In approaching the design task, the first thing I eliminated was any attempt to emulate the design of federal currency, which, in my view anyway, is among the most conservative and least imaginative in the world, however hard the Federal Reserve tries to tweak it into modernity.
So my initial research focused on foreign currency, particularly the Euro, which is a beautifully designed series that panders to neither tradition nor fashion, and that I’m sure took millions of francs, guilders, marks, and schillings, and quite a few years to develop. I, on the other hand, had about three weeks from the outset to get final files to the printer. So I wasn’t about to try to match the design intricacy of the Euro, but it did serve as a basic inspiration for the series—and that meant, first and foremost, clear, modern typography.
Having eliminated the idea of replicating the antique typefaces in federal currency, I also wanted to avoid widely used European typefaces like Helvetica, Univers and Frutiger. I finally settled on the Gotham family of fonts from the prestigious and meticulous New York studio of Hoefler Frere-Jones. Gotham is a sans serif based on vernacular architectural lettering, originally designed for GQ magazine, and has an affability usually missing from geometric typefaces. Its distinctively American form seemed most appropriate for this application.
While I was determined to avoid the aesthetics of federal currency, I didn’t want to make BerkShares feel too foreign either. So the BerkShares concept does to a considerable extent bring together many of the basic elements found on dollar bills. I first laid these out in the “five BerkShares” denomination: on the front, blocks of graded color behind the portrait and around the background image, simple diagonal hatching with complex color shades, a mix of reversed and colored type, and a variety of emblems and messages; and on the reverse a broad landscape, on which I superimposed a feint inverse of the front portrait. Finally, I embellished the design with lines of miniature motifs that resonated with each portrait, in this case an antique graphic of a beehive, which I felt was relevant to DuBois’s social achievements.
The “single” was a bit more of a challenge.

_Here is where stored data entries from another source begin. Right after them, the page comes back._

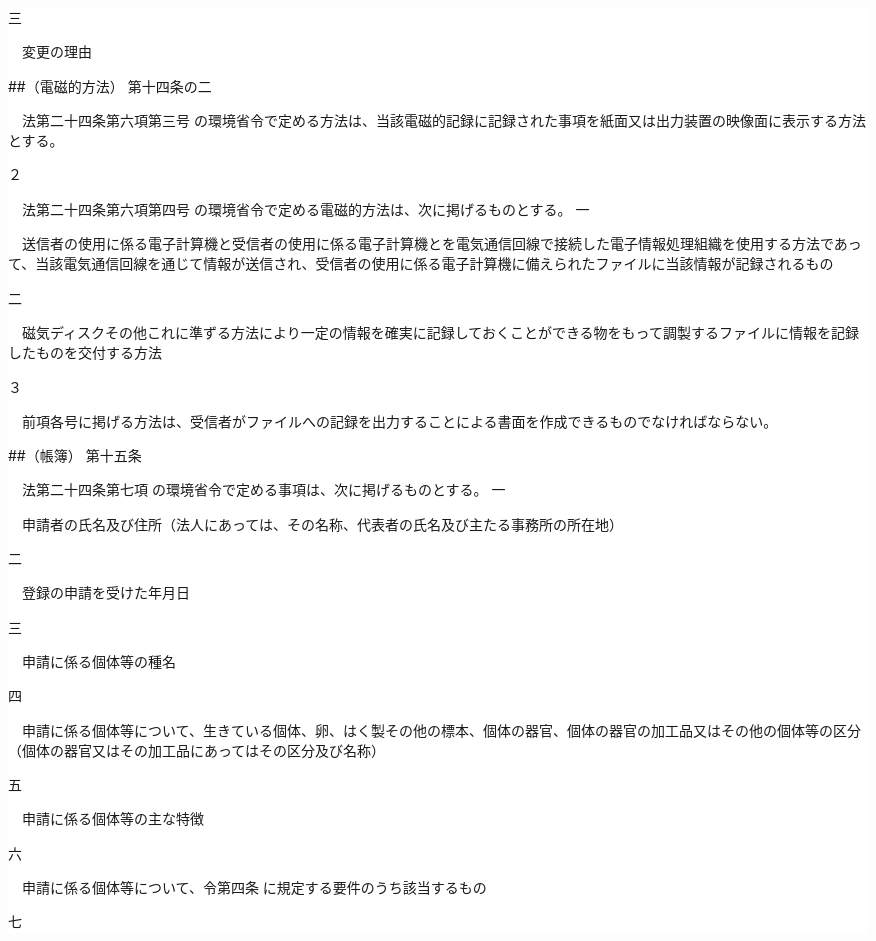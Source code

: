 三

　変更の理由




##（電磁的方法）
第十四条の二

　法第二十四条第六項第三号
の環境省令で定める方法は、当該電磁的記録に記録された事項を紙面又は出力装置の映像面に表示する方法とする。

２

　法第二十四条第六項第四号
の環境省令で定める電磁的方法は、次に掲げるものとする。
一

　送信者の使用に係る電子計算機と受信者の使用に係る電子計算機とを電気通信回線で接続した電子情報処理組織を使用する方法であって、当該電気通信回線を通じて情報が送信され、受信者の使用に係る電子計算機に備えられたファイルに当該情報が記録されるもの

二

　磁気ディスクその他これに準ずる方法により一定の情報を確実に記録しておくことができる物をもって調製するファイルに情報を記録したものを交付する方法


３

　前項各号に掲げる方法は、受信者がファイルへの記録を出力することによる書面を作成できるものでなければならない。



##（帳簿）
第十五条

　法第二十四条第七項
の環境省令で定める事項は、次に掲げるものとする。
一

　申請者の氏名及び住所（法人にあっては、その名称、代表者の氏名及び主たる事務所の所在地）

二

　登録の申請を受けた年月日

三

　申請に係る個体等の種名

四

　申請に係る個体等について、生きている個体、卵、はく製その他の標本、個体の器官、個体の器官の加工品又はその他の個体等の区分（個体の器官又はその加工品にあってはその区分及び名称）

五

　申請に係る個体等の主な特徴

六

　申請に係る個体等について、令第四条
に規定する要件のうち該当するもの

七
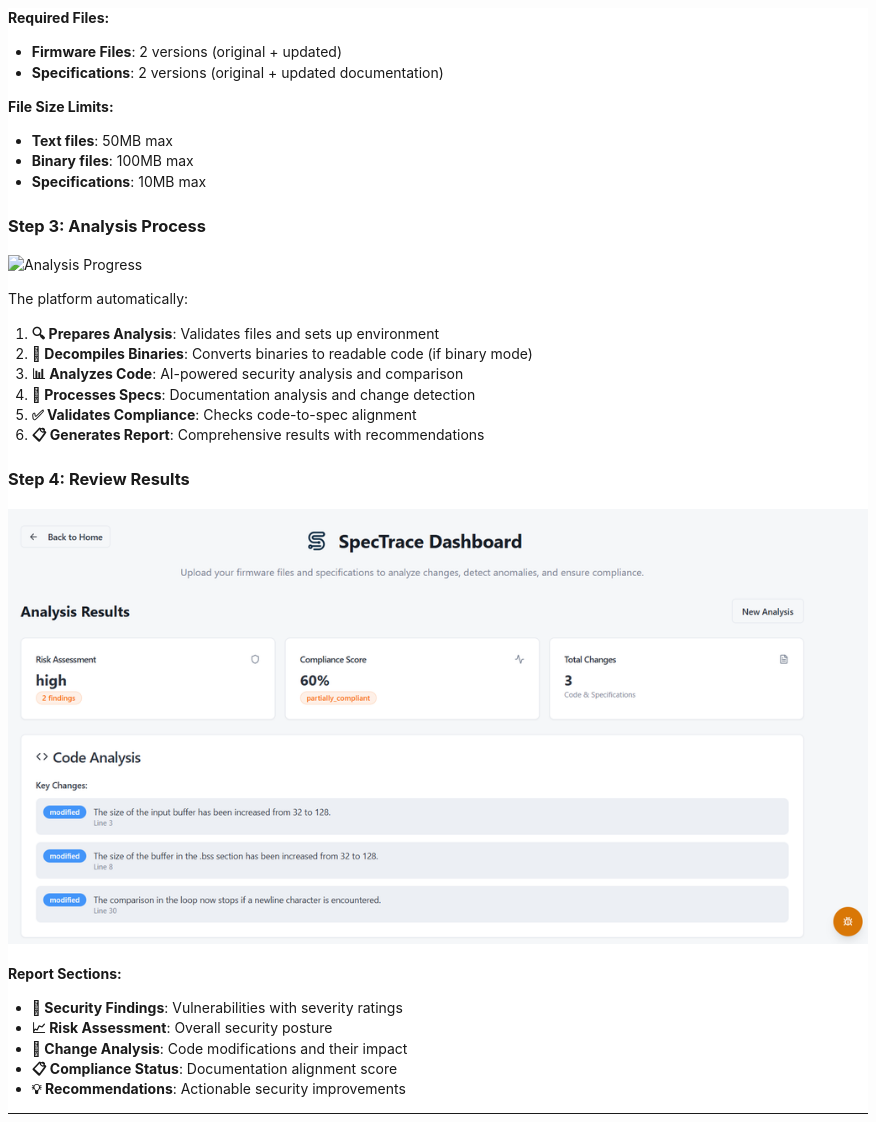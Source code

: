 **Required Files:**
- **Firmware Files**: 2 versions (original + updated)
- **Specifications**: 2 versions (original + updated documentation)

**File Size Limits:**
- **Text files**: 50MB max
- **Binary files**: 100MB max
- **Specifications**: 10MB max

### **Step 3: Analysis Process**
![Analysis Progress](images/analizing.png)

The platform automatically:
1. **🔍 Prepares Analysis**: Validates files and sets up environment
2. **🔧 Decompiles Binaries**: Converts binaries to readable code (if binary mode)
3. **📊 Analyzes Code**: AI-powered security analysis and comparison  
4. **📝 Processes Specs**: Documentation analysis and change detection
5. **✅ Validates Compliance**: Checks code-to-spec alignment
6. **📋 Generates Report**: Comprehensive results with recommendations

### **Step 4: Review Results**
![Analysis Results](images/specifications_details_part1.png)

**Report Sections:**
- **🚨 Security Findings**: Vulnerabilities with severity ratings
- **📈 Risk Assessment**: Overall security posture
- **🔄 Change Analysis**: Code modifications and their impact
- **📋 Compliance Status**: Documentation alignment score
- **💡 Recommendations**: Actionable security improvements

---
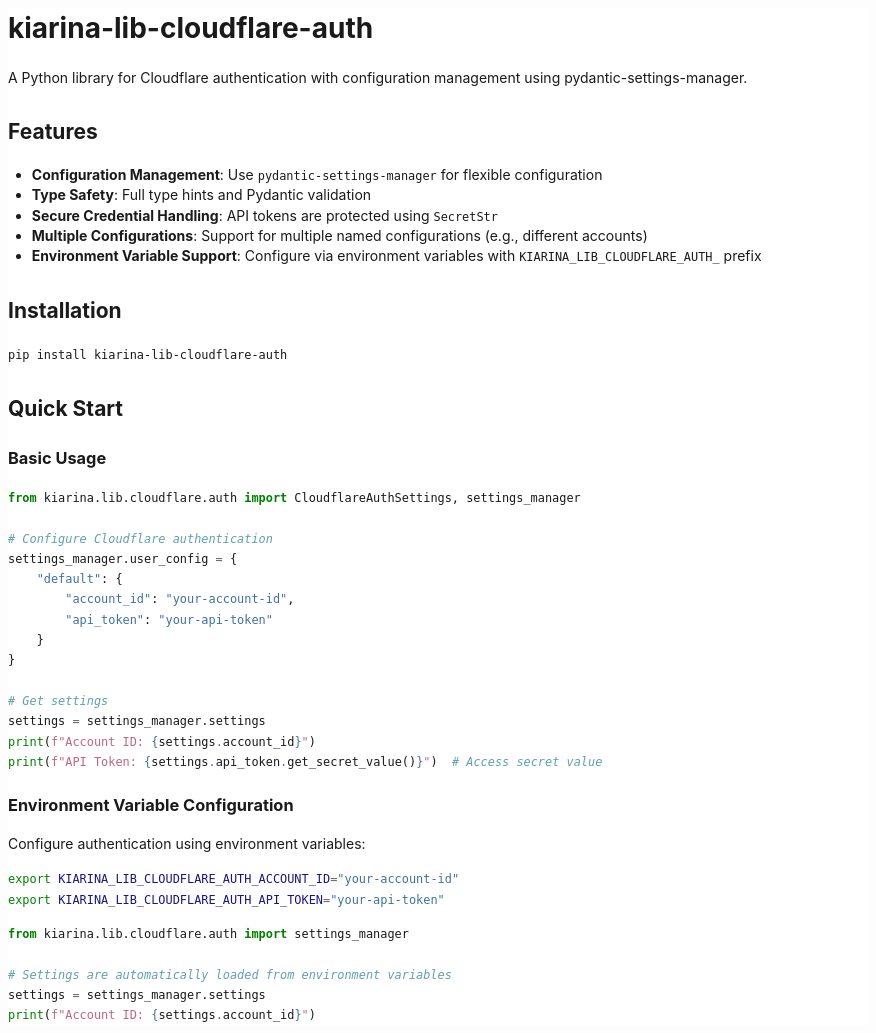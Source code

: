 # kiarina-lib-cloudflare-auth

A Python library for Cloudflare authentication with configuration management using pydantic-settings-manager.

## Features

- **Configuration Management**: Use `pydantic-settings-manager` for flexible configuration
- **Type Safety**: Full type hints and Pydantic validation
- **Secure Credential Handling**: API tokens are protected using `SecretStr`
- **Multiple Configurations**: Support for multiple named configurations (e.g., different accounts)
- **Environment Variable Support**: Configure via environment variables with `KIARINA_LIB_CLOUDFLARE_AUTH_` prefix

## Installation

```bash
pip install kiarina-lib-cloudflare-auth
```

## Quick Start

### Basic Usage

```python
from kiarina.lib.cloudflare.auth import CloudflareAuthSettings, settings_manager

# Configure Cloudflare authentication
settings_manager.user_config = {
    "default": {
        "account_id": "your-account-id",
        "api_token": "your-api-token"
    }
}

# Get settings
settings = settings_manager.settings
print(f"Account ID: {settings.account_id}")
print(f"API Token: {settings.api_token.get_secret_value()}")  # Access secret value
```

### Environment Variable Configuration

Configure authentication using environment variables:

```bash
export KIARINA_LIB_CLOUDFLARE_AUTH_ACCOUNT_ID="your-account-id"
export KIARINA_LIB_CLOUDFLARE_AUTH_API_TOKEN="your-api-token"
```

```python
from kiarina.lib.cloudflare.auth import settings_manager

# Settings are automatically loaded from environment variables
settings = settings_manager.settings
print(f"Account ID: {settings.account_id}")
```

Because the portrait wasn’t a photographic reproduction like the other denominations, it’s the only one of the series printed in color. Everyone seems to agree that the reverse has great atmosphere and works particularly well. In this case, the little motif is a phoenix rising—not quite sure why, but it felt vaguely appropriate.
The “ten” was a no-brainer: Robyn van En, turnips, and a wheatsheaf motif. For all the various colors in the series, I went to the back of the Pantone swatch book...to their latest issues they call “Muted Tones”, which have a richness and quirkiness that is actually enhanced when the ink hits the special, slightly cream-colored security paper.
The “twenty” is my particular favorite. To me, Melville’s the perfect subject, and the image on the reverse has excellent graphic dynamics. Here, the motif is a well...of knowledge, we assume.
Finally, the “fifty”, with our old friend from Stockbridge, who, by the way, did a series of paintings to promote war bonds for the U.S. Treasury during World War II. Inspired by Franklin D. Roosevelt’s famous 1941 speech, Norman Rockwell painted his “Four Freedoms” series based on Roosevelt’s four principles for universal rights: Freedom from Want, Freedom of Speech, Freedom to Worship, and Freedom from Fear. I’d like to think these currently neglected principles are supplemented and updated by the four BerkShares ideals of Community, Economy, Ecology, and Sustainability, and—not to get too serious—I also thought that, given Rockwell’s visage in this image, the little peacock motifs were not entirely inapt.
So that’s the series. The team at Excelsior Press have done a fantastic job of printing the bills. Jen, Chris, Susan and everyone else involved in the project have been a delight to work with. And I naturally wish the project the greatest success.